[Dataset Boundary: Start]
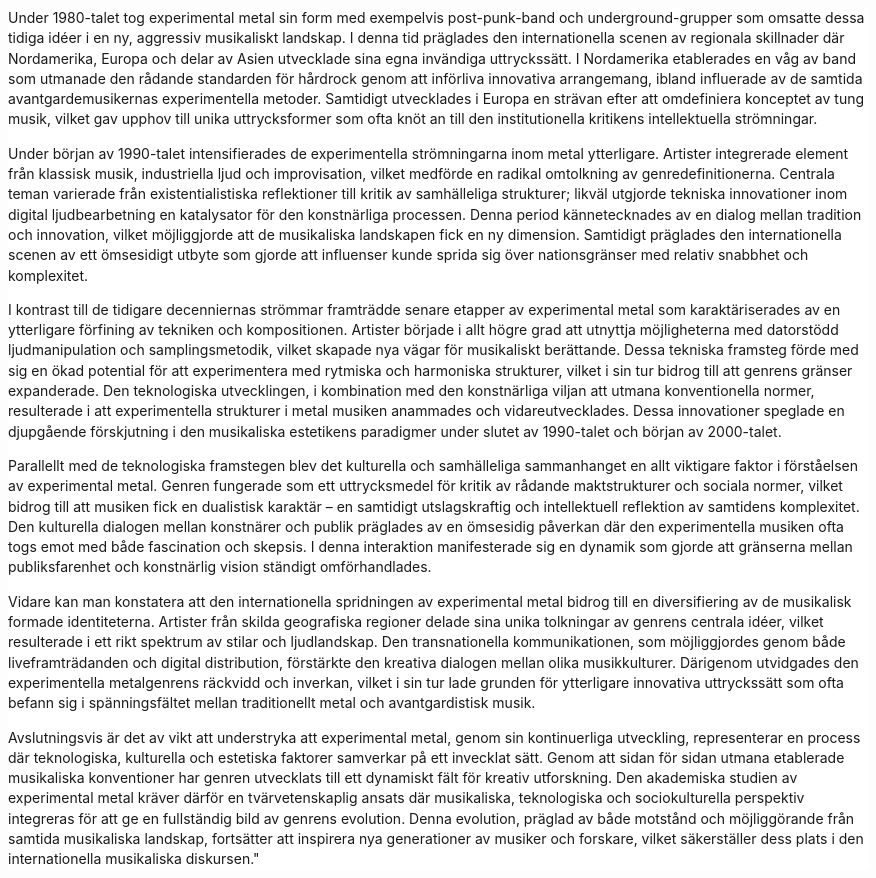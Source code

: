 Under 1980-talet tog experimental metal sin form med exempelvis post-punk-band och
underground-grupper som omsatte dessa tidiga idéer i en ny, aggressiv musikaliskt landskap. I denna
tid präglades den internationella scenen av regionala skillnader där Nordamerika, Europa och delar
av Asien utvecklade sina egna invändiga uttryckssätt. I Nordamerika etablerades en våg av band som
utmanade den rådande standarden för hårdrock genom att införliva innovativa arrangemang, ibland
influerade av de samtida avantgardemusikernas experimentella metoder. Samtidigt utvecklades i Europa
en strävan efter att omdefiniera konceptet av tung musik, vilket gav upphov till unika
uttrycksformer som ofta knöt an till den institutionella kritikens intellektuella strömningar.

Under början av 1990-talet intensifierades de experimentella strömningarna inom metal ytterligare.
Artister integrerade element från klassisk musik, industriella ljud och improvisation, vilket
medförde en radikal omtolkning av genredefinitionerna. Centrala teman varierade från
existentialistiska reflektioner till kritik av samhälleliga strukturer; likväl utgjorde tekniska
innovationer inom digital ljudbearbetning en katalysator för den konstnärliga processen. Denna
period kännetecknades av en dialog mellan tradition och innovation, vilket möjliggjorde att de
musikaliska landskapen fick en ny dimension. Samtidigt präglades den internationella scenen av ett
ömsesidigt utbyte som gjorde att influenser kunde sprida sig över nationsgränser med relativ
snabbhet och komplexitet.

I kontrast till de tidigare decenniernas strömmar framträdde senare etapper av experimental metal
som karaktäriserades av en ytterligare förfining av tekniken och kompositionen. Artister började i
allt högre grad att utnyttja möjligheterna med datorstödd ljudmanipulation och samplingsmetodik,
vilket skapade nya vägar för musikaliskt berättande. Dessa tekniska framsteg förde med sig en ökad
potential för att experimentera med rytmiska och harmoniska strukturer, vilket i sin tur bidrog till
att genrens gränser expanderade. Den teknologiska utvecklingen, i kombination med den konstnärliga
viljan att utmana konventionella normer, resulterade i att experimentella strukturer i metal musiken
anammades och vidareutvecklades. Dessa innovationer speglade en djupgående förskjutning i den
musikaliska estetikens paradigmer under slutet av 1990-talet och början av 2000-talet.

Parallellt med de teknologiska framstegen blev det kulturella och samhälleliga sammanhanget en allt
viktigare faktor i förståelsen av experimental metal. Genren fungerade som ett uttrycksmedel för
kritik av rådande maktstrukturer och sociala normer, vilket bidrog till att musiken fick en
dualistisk karaktär – en samtidigt utslagskraftig och intellektuell reflektion av samtidens
komplexitet. Den kulturella dialogen mellan konstnärer och publik präglades av en ömsesidig påverkan
där den experimentella musiken ofta togs emot med både fascination och skepsis. I denna interaktion
manifesterade sig en dynamik som gjorde att gränserna mellan publiksfarenhet och konstnärlig vision
ständigt omförhandlades.

Vidare kan man konstatera att den internationella spridningen av experimental metal bidrog till en
diversifiering av de musikalisk formade identiteterna. Artister från skilda geografiska regioner
delade sina unika tolkningar av genrens centrala idéer, vilket resulterade i ett rikt spektrum av
stilar och ljudlandskap. Den transnationella kommunikationen, som möjliggjordes genom både
liveframträdanden och digital distribution, förstärkte den kreativa dialogen mellan olika
musikkulturer. Därigenom utvidgades den experimentella metalgenrens räckvidd och inverkan, vilket i
sin tur lade grunden för ytterligare innovativa uttryckssätt som ofta befann sig i spänningsfältet
mellan traditionellt metal och avantgardistisk musik.

Avslutningsvis är det av vikt att understryka att experimental metal, genom sin kontinuerliga
utveckling, representerar en process där teknologiska, kulturella och estetiska faktorer samverkar
på ett invecklat sätt. Genom att sidan för sidan utmana etablerade musikaliska konventioner har
genren utvecklats till ett dynamiskt fält för kreativ utforskning. Den akademiska studien av
experimental metal kräver därför en tvärvetenskaplig ansats där musikaliska, teknologiska och
sociokulturella perspektiv integreras för att ge en fullständig bild av genrens evolution. Denna
evolution, präglad av både motstånd och möjliggörande från samtida musikaliska landskap, fortsätter
att inspirera nya generationer av musiker och forskare, vilket säkerställer dess plats i den
internationella musikaliska diskursen."
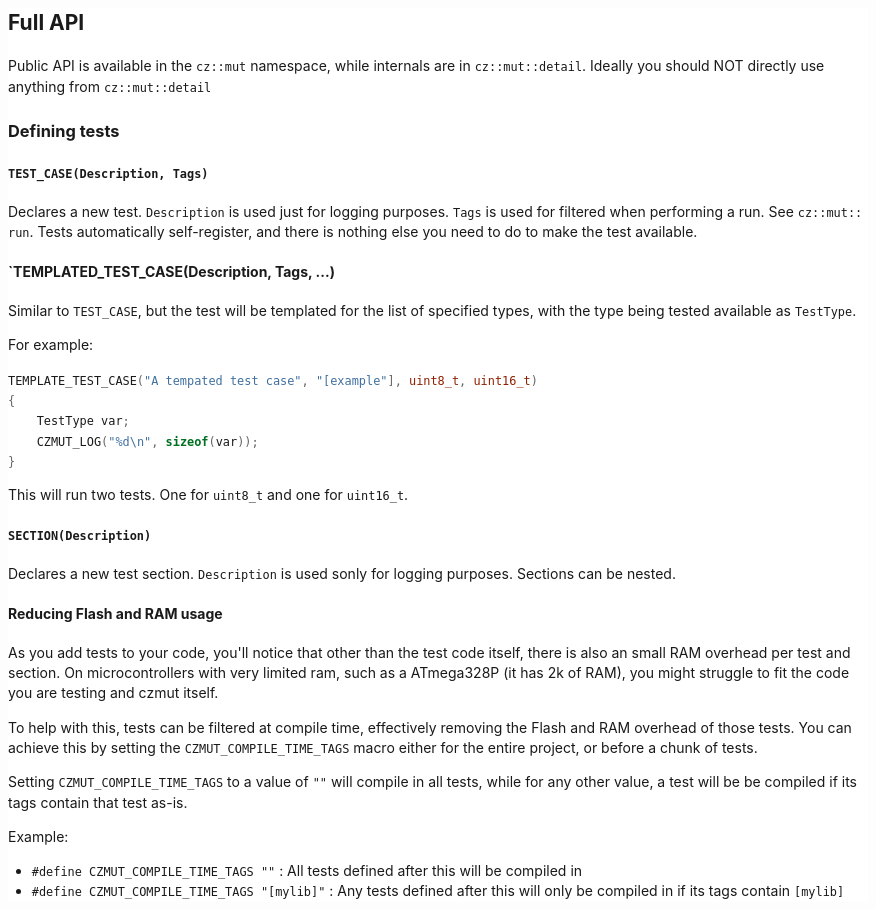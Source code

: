 ## Full API

Public API is available in the `cz::mut` namespace, while internals are in `cz::mut::detail`. Ideally you should NOT directly use anything from `cz::mut::detail`

### Defining tests

#### `TEST_CASE(Description, Tags)`

Declares a new test. `Description` is used just for logging purposes. `Tags` is used for filtered when performing a run. See `cz::mut::run`.
Tests automatically self-register, and there is nothing else you need to do to make the test available.

#### `TEMPLATED_TEST_CASE(Description, Tags, ...)

Similar to `TEST_CASE`, but the test will be templated for the list of specified types, with the type being tested available as
`TestType`.

For example:
```cpp
TEMPLATE_TEST_CASE("A tempated test case", "[example"], uint8_t, uint16_t)
{
	TestType var;
	CZMUT_LOG("%d\n", sizeof(var));
}
```
This will run two tests. One for `uint8_t` and one for `uint16_t`.

#### `SECTION(Description)`

Declares a new test section. `Description` is used sonly for logging purposes.
Sections can be nested.

#### Reducing Flash and RAM usage

As you add tests to your code, you'll notice that other than the test code itself, there is also an small RAM overhead per test and section.
On microcontrollers with very limited ram, such as a ATmega328P (it has 2k of RAM), you might struggle to fit the code you are testing and czmut itself.

To help with this, tests can be filtered at compile time, effectively removing the Flash and RAM overhead of those tests.
You can achieve this by setting the `CZMUT_COMPILE_TIME_TAGS` macro either for the entire project, or before a chunk of tests.

Setting `CZMUT_COMPILE_TIME_TAGS` to a value of `""` will compile in all tests, while for any other value, a test will be be compiled if its tags contain that test as-is.

Example:

* `#define CZMUT_COMPILE_TIME_TAGS ""` : All tests defined after this will be compiled in
* `#define CZMUT_COMPILE_TIME_TAGS "[mylib]"` : Any tests defined after this will only be compiled in if its tags contain `[mylib]`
[Dataset Boundary: End]
Instructions for the task
From the records above, transcribe exactly the run of lines that opens with the line holding "en strävan efter" and closes with the line holding "Under början av", both included.

Response to the task
en strävan efter att omdefiniera konceptet av tung musik, vilket gav upphov till unika
uttrycksformer som ofta knöt an till den institutionella kritikens intellektuella strömningar.

Under början av 1990-talet intensifierades de experimentella strömningarna inom metal ytterligare.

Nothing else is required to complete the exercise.